BEGIN

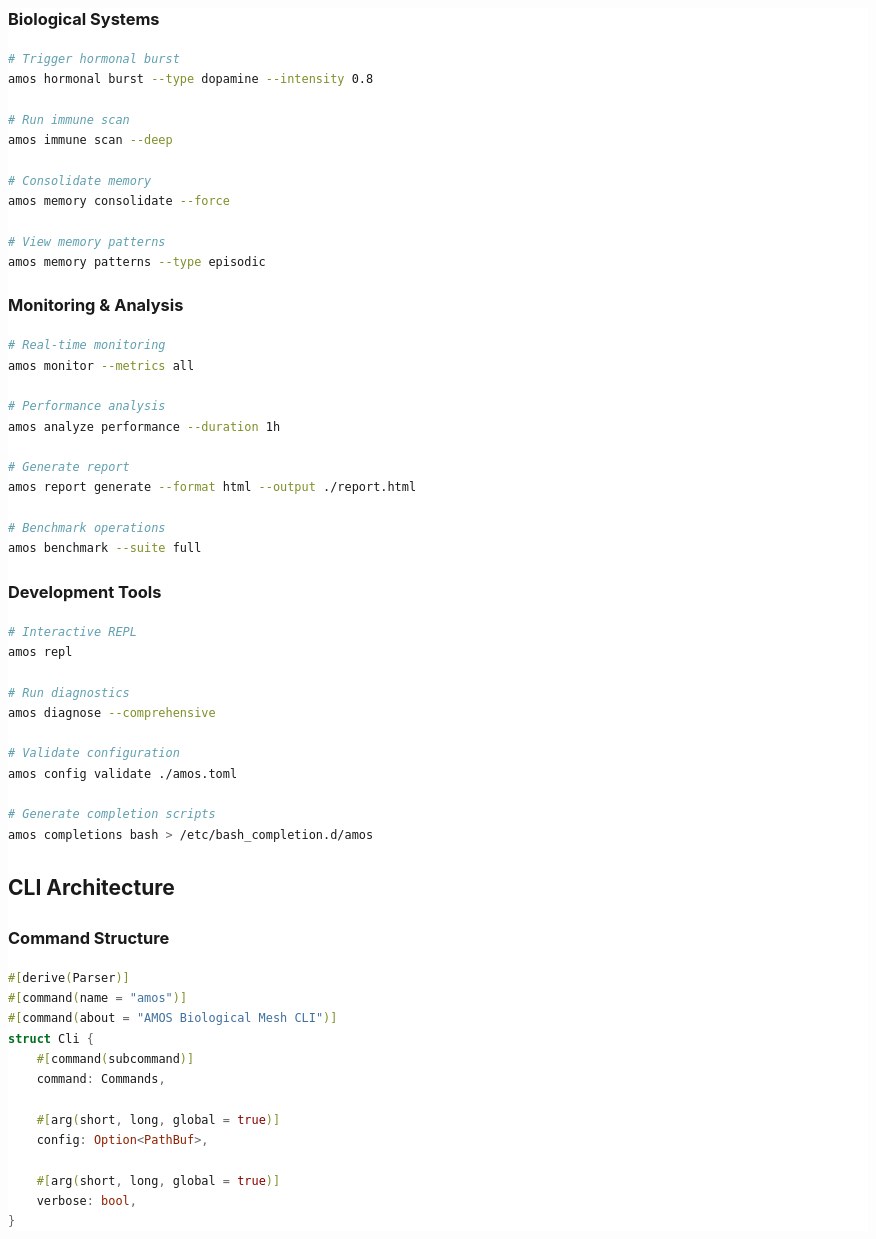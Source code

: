 ### Biological Systems
```bash
# Trigger hormonal burst
amos hormonal burst --type dopamine --intensity 0.8

# Run immune scan
amos immune scan --deep

# Consolidate memory
amos memory consolidate --force

# View memory patterns
amos memory patterns --type episodic
```

### Monitoring & Analysis
```bash
# Real-time monitoring
amos monitor --metrics all

# Performance analysis
amos analyze performance --duration 1h

# Generate report
amos report generate --format html --output ./report.html

# Benchmark operations
amos benchmark --suite full
```

### Development Tools
```bash
# Interactive REPL
amos repl

# Run diagnostics
amos diagnose --comprehensive

# Validate configuration
amos config validate ./amos.toml

# Generate completion scripts
amos completions bash > /etc/bash_completion.d/amos
```

## CLI Architecture

### Command Structure
```rust
#[derive(Parser)]
#[command(name = "amos")]
#[command(about = "AMOS Biological Mesh CLI")]
struct Cli {
    #[command(subcommand)]
    command: Commands,
    
    #[arg(short, long, global = true)]
    config: Option<PathBuf>,
    
    #[arg(short, long, global = true)]
    verbose: bool,
}

```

END

▶ _How to complete this task_
The answer must reproduce every line of the records above exactly, with all pictures left out.

▶ _Output below_
Source code

: ### Biological Systems
```bash
# Trigger hormonal burst
amos hormonal burst --type dopamine --intensity 0.8

# Run immune scan
amos immune scan --deep

# Consolidate memory
amos memory consolidate --force

# View memory patterns
amos memory patterns --type episodic
```

### Monitoring & Analysis
```bash
# Real-time monitoring
amos monitor --metrics all

# Performance analysis
amos analyze performance --duration 1h

# Generate report
amos report generate --format html --output ./report.html

# Benchmark operations
amos benchmark --suite full
```

### Development Tools
```bash
# Interactive REPL
amos repl

# Run diagnostics
amos diagnose --comprehensive

# Validate configuration
amos config validate ./amos.toml

# Generate completion scripts
amos completions bash > /etc/bash_completion.d/amos
```

## CLI Architecture

### Command Structure
```rust
#[derive(Parser)]
#[command(name = "amos")]
#[command(about = "AMOS Biological Mesh CLI")]
struct Cli {
    #[command(subcommand)]
    command: Commands,
    
    #[arg(short, long, global = true)]
    config: Option<PathBuf>,
    
    #[arg(short, long, global = true)]
    verbose: bool,
}

```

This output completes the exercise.